**Exercise requirements:**
Restate word for word the lines of the data below, from the first through the one that has "### Thèmes disponibles".

**Data to examine:**
Segment Open
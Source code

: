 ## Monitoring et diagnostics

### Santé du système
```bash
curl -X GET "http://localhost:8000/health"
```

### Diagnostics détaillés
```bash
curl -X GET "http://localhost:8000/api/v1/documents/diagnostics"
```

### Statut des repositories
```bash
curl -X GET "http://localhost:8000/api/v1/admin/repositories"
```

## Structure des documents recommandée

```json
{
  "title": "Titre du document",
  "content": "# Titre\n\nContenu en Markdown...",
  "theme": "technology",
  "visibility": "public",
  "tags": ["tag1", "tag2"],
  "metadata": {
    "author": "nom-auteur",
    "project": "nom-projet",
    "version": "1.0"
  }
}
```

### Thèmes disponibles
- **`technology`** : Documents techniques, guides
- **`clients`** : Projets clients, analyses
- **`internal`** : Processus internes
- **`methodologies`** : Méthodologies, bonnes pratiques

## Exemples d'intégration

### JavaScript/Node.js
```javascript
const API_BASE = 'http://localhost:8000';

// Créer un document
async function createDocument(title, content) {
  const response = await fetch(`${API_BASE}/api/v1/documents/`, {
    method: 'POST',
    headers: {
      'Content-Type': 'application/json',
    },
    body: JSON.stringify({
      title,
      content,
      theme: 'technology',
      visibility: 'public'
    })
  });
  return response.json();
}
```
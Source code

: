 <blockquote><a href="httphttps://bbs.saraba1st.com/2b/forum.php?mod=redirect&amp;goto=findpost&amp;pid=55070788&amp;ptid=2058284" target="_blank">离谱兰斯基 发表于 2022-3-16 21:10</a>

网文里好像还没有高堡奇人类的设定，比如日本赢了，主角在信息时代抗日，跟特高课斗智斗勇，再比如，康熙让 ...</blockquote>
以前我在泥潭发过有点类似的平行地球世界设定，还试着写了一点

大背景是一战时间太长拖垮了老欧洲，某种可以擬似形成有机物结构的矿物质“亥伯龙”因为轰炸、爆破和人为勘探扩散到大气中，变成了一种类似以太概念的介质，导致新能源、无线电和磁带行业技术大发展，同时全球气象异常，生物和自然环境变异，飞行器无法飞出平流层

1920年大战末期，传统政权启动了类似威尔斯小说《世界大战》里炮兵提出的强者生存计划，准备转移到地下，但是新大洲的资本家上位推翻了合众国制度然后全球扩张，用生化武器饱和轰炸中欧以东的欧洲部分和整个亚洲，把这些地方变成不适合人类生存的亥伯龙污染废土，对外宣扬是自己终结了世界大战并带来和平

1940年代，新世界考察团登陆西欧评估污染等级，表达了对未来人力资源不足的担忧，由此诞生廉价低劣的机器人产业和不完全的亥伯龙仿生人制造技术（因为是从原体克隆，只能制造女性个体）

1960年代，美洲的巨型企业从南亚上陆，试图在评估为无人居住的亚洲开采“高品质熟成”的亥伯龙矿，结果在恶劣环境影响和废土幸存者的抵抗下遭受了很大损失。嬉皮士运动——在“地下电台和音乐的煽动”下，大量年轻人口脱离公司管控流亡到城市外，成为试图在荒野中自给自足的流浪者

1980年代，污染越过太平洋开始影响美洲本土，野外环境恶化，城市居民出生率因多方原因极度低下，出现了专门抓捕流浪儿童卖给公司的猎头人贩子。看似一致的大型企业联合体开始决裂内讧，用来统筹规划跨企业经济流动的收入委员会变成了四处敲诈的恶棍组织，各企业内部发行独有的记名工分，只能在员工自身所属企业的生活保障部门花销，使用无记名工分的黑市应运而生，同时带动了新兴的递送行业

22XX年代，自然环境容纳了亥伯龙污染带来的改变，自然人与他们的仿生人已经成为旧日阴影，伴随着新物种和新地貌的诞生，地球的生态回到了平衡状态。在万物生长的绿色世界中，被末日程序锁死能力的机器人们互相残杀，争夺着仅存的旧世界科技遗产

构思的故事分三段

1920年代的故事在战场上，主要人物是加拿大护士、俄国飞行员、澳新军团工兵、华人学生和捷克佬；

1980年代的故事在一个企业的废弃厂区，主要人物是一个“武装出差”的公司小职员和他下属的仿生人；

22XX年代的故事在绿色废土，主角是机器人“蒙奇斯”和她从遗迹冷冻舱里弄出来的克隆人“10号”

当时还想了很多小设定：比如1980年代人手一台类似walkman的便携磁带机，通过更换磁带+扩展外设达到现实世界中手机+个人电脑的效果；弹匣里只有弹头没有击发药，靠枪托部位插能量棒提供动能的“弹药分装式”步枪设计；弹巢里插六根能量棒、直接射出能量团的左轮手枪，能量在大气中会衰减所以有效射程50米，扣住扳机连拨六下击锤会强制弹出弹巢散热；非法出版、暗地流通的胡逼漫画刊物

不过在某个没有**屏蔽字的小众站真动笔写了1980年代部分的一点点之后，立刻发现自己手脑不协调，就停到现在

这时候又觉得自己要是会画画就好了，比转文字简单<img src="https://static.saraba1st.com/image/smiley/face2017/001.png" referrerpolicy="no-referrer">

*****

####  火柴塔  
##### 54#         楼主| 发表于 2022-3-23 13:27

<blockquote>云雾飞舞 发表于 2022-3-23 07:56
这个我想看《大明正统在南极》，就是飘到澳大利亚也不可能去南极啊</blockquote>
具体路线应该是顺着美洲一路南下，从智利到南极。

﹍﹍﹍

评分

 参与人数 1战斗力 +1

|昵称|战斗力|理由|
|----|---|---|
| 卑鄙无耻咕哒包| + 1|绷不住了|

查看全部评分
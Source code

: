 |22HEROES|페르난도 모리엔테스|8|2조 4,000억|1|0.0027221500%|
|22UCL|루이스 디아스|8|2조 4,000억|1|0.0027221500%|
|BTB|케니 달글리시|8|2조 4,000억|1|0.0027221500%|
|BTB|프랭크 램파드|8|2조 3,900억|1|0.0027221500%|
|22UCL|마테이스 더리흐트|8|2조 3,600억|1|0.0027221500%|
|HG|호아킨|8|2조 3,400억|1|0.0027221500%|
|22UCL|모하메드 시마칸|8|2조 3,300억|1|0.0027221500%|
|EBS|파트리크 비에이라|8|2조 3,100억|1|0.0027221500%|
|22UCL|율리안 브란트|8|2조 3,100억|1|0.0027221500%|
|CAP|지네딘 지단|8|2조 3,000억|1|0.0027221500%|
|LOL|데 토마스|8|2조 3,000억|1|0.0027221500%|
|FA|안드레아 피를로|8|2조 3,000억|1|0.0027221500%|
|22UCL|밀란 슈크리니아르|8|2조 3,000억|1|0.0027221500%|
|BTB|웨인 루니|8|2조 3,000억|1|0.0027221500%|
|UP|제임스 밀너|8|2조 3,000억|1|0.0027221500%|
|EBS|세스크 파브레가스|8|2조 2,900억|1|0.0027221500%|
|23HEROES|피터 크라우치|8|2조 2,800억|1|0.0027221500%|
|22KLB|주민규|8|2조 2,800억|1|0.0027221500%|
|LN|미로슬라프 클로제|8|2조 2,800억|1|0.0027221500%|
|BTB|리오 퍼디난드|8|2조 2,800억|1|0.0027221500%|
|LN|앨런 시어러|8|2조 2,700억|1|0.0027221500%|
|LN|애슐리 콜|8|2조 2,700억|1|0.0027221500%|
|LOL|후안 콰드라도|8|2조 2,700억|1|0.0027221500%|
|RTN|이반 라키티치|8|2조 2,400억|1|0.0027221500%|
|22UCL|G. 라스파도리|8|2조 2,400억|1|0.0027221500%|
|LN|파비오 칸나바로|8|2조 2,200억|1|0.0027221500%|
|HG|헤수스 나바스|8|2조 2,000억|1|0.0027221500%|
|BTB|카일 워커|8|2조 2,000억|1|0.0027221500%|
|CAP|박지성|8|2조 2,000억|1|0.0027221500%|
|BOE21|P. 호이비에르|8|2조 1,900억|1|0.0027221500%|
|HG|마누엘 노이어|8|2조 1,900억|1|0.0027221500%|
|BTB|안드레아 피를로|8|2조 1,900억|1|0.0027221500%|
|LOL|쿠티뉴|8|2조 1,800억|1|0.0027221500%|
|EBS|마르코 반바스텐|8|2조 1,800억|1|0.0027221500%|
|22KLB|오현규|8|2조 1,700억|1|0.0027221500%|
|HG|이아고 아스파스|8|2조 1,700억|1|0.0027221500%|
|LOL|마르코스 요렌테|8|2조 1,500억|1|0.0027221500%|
Segment Closed
**Task response:**
Source code

: ## Monitoring et diagnostics

### Santé du système
```bash
curl -X GET "http://localhost:8000/health"
```

### Diagnostics détaillés
```bash
curl -X GET "http://localhost:8000/api/v1/documents/diagnostics"
```

### Statut des repositories
```bash
curl -X GET "http://localhost:8000/api/v1/admin/repositories"
```

## Structure des documents recommandée

```json
{
  "title": "Titre du document",
  "content": "# Titre\n\nContenu en Markdown...",
  "theme": "technology",
  "visibility": "public",
  "tags": ["tag1", "tag2"],
  "metadata": {
    "author": "nom-auteur",
    "project": "nom-projet",
    "version": "1.0"
  }
}
```

### Thèmes disponibles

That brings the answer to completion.